Your Willingness To Talk About Money
Was money ever talked about in your household?
Did your parents openly discuss when things were going good or bad, or did they avoid the topic like the plague?
What would have happened if you asked? Was money a “grown folks” topic?
For many generations, money was a taboo topic.
Just like religion and politics, money was never to be discussed, referenced, or asked about.
That’s actually still the case for a lot of families. A 2014 survey found that 18 percent of Americans say that money is still a taboo topic in their family.

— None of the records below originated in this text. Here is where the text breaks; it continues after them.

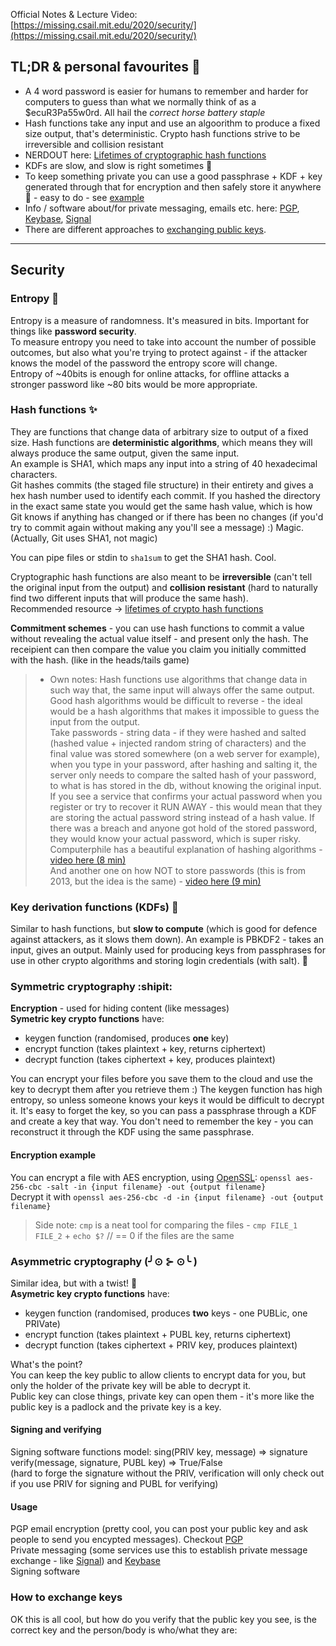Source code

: Official Notes & Lecture Video: [https://missing.csail.mit.edu/2020/security/](https://missing.csail.mit.edu/2020/security/)

## TL;DR & personal favourites :icecream:  
- A 4 word password is easier for humans to remember and harder for computers to guess than what we normally think of as a $ecuR3Pa55w0rd. All hail the _correct horse battery staple_
- Hash functions take any input and use an algoorithm to produce a fixed size output, that's deterministic. Crypto hash functions strive to be irreversible and collision resistant
- NERDOUT here: [Lifetimes of cryptographic hash functions](https://valerieaurora.org/hash.html)  
- KDFs are slow, and slow is right sometimes :turtle:  
- To keep something private you can use a good passphrase + KDF + key generated through that for encryption and then safely store it anywhere :exploding_head: - easy to do - see [example](#Encryption-example)  
- Info / software about/for private messaging, emails etc. here: [PGP](https://en.wikipedia.org/wiki/Pretty_Good_Privacy), [Keybase](https://keybase.io/), [Signal](https://signal.org/)  
- There are different approaches to [exchanging public keys](#How-to-exchange-keys).


---

## Security 

### Entropy :twisted_rightwards_arrows:
Entropy is a measure of randomness. It's measured in bits. Important for things like **password security**.  
To measure entropy you need to take into account the number of possible outcomes, but also what you're trying to protect against - if the attacker knows the model of the password the entropy score will change.  
Entropy of ~40bits is enough for online attacks, for offline attacks a stronger password like ~80 bits would be more appropriate.

### Hash functions :sparkles:
They are functions that change data of arbitrary size to output of a fixed size. Hash functions are **deterministic algorithms**, which means they will always produce the same output, given the same input.  
An example is SHA1, which maps any input into a string of 40 hexadecimal characters.  
Git hashes commits (the staged file structure) in their entirety and gives a hex hash number used to identify each commit. If you hashed the directory in the exact same state you would get the same hash value, which is how Git knows if anything has changed or if there has been no changes (if you'd try to commit again without making any you'll see a message) :) Magic. (Actually, Git uses SHA1, not magic)  

You can pipe files or stdin to `sha1sum` to get the SHA1 hash. Cool.  

Cryptographic hash functions are also meant to be **irreversible** (can't tell the original input from the output) and **collision resistant** (hard to naturally find two different inputs that will produce the same hash).  
Recommended resource -> [lifetimes of crypto hash functions](https://valerieaurora.org/hash.html)  

**Commitment schemes** - you can use hash functions to commit a value without revealing the actual value itself - and present only the hash. The receipient can then compare the value you claim you initially committed with the hash. (like in the heads/tails game)

> - Own notes:
> Hash functions use algorithms that change data in such way that, the same input will always offer the same output. Good hash algorithms would be difficult to reverse - the ideal would be a hash algorithms that makes it impossible to guess the input from the output.  
> Take passwords - string data - if they were hashed and salted (hashed value + injected random string of characters) and the final value was stored somewhere (on a web server for example), when you type in your password, after hashing and salting it, the server only needs to compare the salted hash of your password, to what is has stored in the db, without knowing the original input. If you see a service that confirms your actual password when you register or try to recover it RUN AWAY - this would mean that they are storing the actual password string instead of a hash value. If there was a breach and anyone got hold of the stored password, they would know your actual password, which is super risky.  
> Computerphile has a beautiful explanation of hashing algorithms - [video here (8 min)](https://www.youtube.com/watch?v=b4b8ktEV4Bg)  
> And another one on how NOT to store passwords (this is from 2013, but the idea is the same) - [video here (9 min)](https://www.youtube.com/watch?v=8ZtInClXe1Q)  

### Key derivation functions (KDFs) :turtle:  
Similar to hash functions, but **slow to compute** (which is good for defence against attackers, as it slows  them down). An example is PBKDF2 - takes an input, gives an output. Mainly used for producing keys from passphrases for use in other crypto algorithms and storing login credentials (with salt). :salt:  

### Symmetric cryptography :shipit:
**Encryption** - used for hiding content (like messages)  
**Symetric key crypto functions** have:
- keygen function (randomised, produces **one** key)  
- encrypt function (takes plaintext + key, returns ciphertext)  
- decrypt function (takes ciphertext + key, produces plaintext)  

You can encrypt your files before you save them to the cloud and use the key to decrypt them after you retrieve them :) The keygen function has high entropy, so unless someone knows your keys it would be difficult to decrypt it. It's easy to forget the key, so you can pass a passphrase through a KDF and create a key that way. You don't need to remember the key - you can reconstruct it through the KDF using the same passphrase.

#### Encryption example
You can encrypt a file with AES encryption, using [OpenSSL](https://www.openssl.org/): `openssl aes-256-cbc -salt -in {input filename} -out {output filename}`  
Decrypt it with `openssl aes-256-cbc -d -in {input filename} -out {output filename}`   

> Side note: `cmp` is a neat tool for comparing the files - `cmp FILE_1 FILE_2` + `echo $?` // == 0 if the files are the same  

### **A**symmetric cryptography (╯⊙ ⊱ ⊙╰ )  
Similar idea, but with a twist! :lollipop:  
**Asymetric key crypto functions** have:
- keygen function (randomised, produces **two** keys - one PUBLic, one PRIVate)  
- encrypt function (takes plaintext + PUBL key, returns ciphertext)  
- decrypt function (takes ciphertext + PRIV key, produces plaintext)  

What's the point?  
You can keep the key public to allow clients to encrypt data for you, but only the holder of the private key will be able to decrypt it.  
Public key can close things, private key can open them - it's more like the public key is a padlock and the private key is a key.  


#### Signing and verifying  
Signing software functions model:
sing(PRIV key, message) => signature  
verify(message, signature, PUBL key) => True/False  
(hard to forge the signature without the PRIV, verification will only check out if you use PRIV for signing and PUBL for verifying)  

#### Usage
PGP email encryption (pretty cool, you can post your public key and ask people to send you encypted messages). Checkout [PGP](https://en.wikipedia.org/wiki/Pretty_Good_Privacy)  
Private messaging (some services use this to establish private message exchange - like [Signal](https://signal.org/)) and [Keybase](https://keybase.io/)  
Signing software  

### How to exchange keys  
OK this is all cool, but how do you verify that the public key you see, is the correct key and the person/body is who/what they are:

On the positive side, that means for 80% it’s not taboo. On the other hand, while it may not be taboo, it still may be a topic many are uncomfortable with sharing.
But why is that?
Just not used to it? Fear of being measured against others? Lack of confidence in understanding personal finance?
Regardless of the cause, avoiding the topic altogether isn’t healthy.
Avoiding the topic of money can lead to a feeling of financial indifference. Or worse, money becomes an “out of sight, out of mind” problem that doesn’t get addressed until it gets REALLY bad.
Talking about money with those you trust can be beneficial.
I was fortunate that in my household, money was not a topic to be avoided.
We were always encouraged to speak up if we needed help, and we were never fed delusions of the household financial status.
This no doubt impacted my openness about money and it’s something I encourage people to consider.
Through sharing your experiences with those you trust, you can gain insights into what went wrong, and right. It also opens the opportunity to hold each other accountable.
So, what can you do to become more comfortable with talking about money? Try this:
- Talk about money! I’m not saying you should blast your financial details on social media, but you don’t have to be fearful of the topic. The more we discuss money with our friends and family, the more we can provide support, share information, and help each other climb.
- Join a financial literacy community. By now, there’s countless online communities, Meetups, Facebook groups, forums, blogs, and other ways to engage with others on the topic of personal finance. You can join one and start getting comfortable with learning and sharing among others of a similar mindset.
- Embrace honesty. If your co-workers ask you to lunch but you know you are trying to stick to a budget, say that! You don’t have to lie or feel embarrassed that you want to improve your financial situation. And you never know, your honesty just might inspire others.
You should call your family and thank them for what they passed on to you about money.
Unless it totally screwed you up. In that case, hey, now you know.
No but really, while you may or may not have ever received direct lessons on money, you had a front row seat to more than you may realize.
For better or worse, you picked up a bunch.
If you haven’t done it before, this is your opportunity to scan back over your life and see how those experiences influenced you.
I hope most of it was positive, but it’s also possible your financial foundation had cracks in it.
Either way, you can’t change the past but you can make the most of this opportunity to give it all new meaning.
Keep reflecting, learn from your experiences, and keep growing.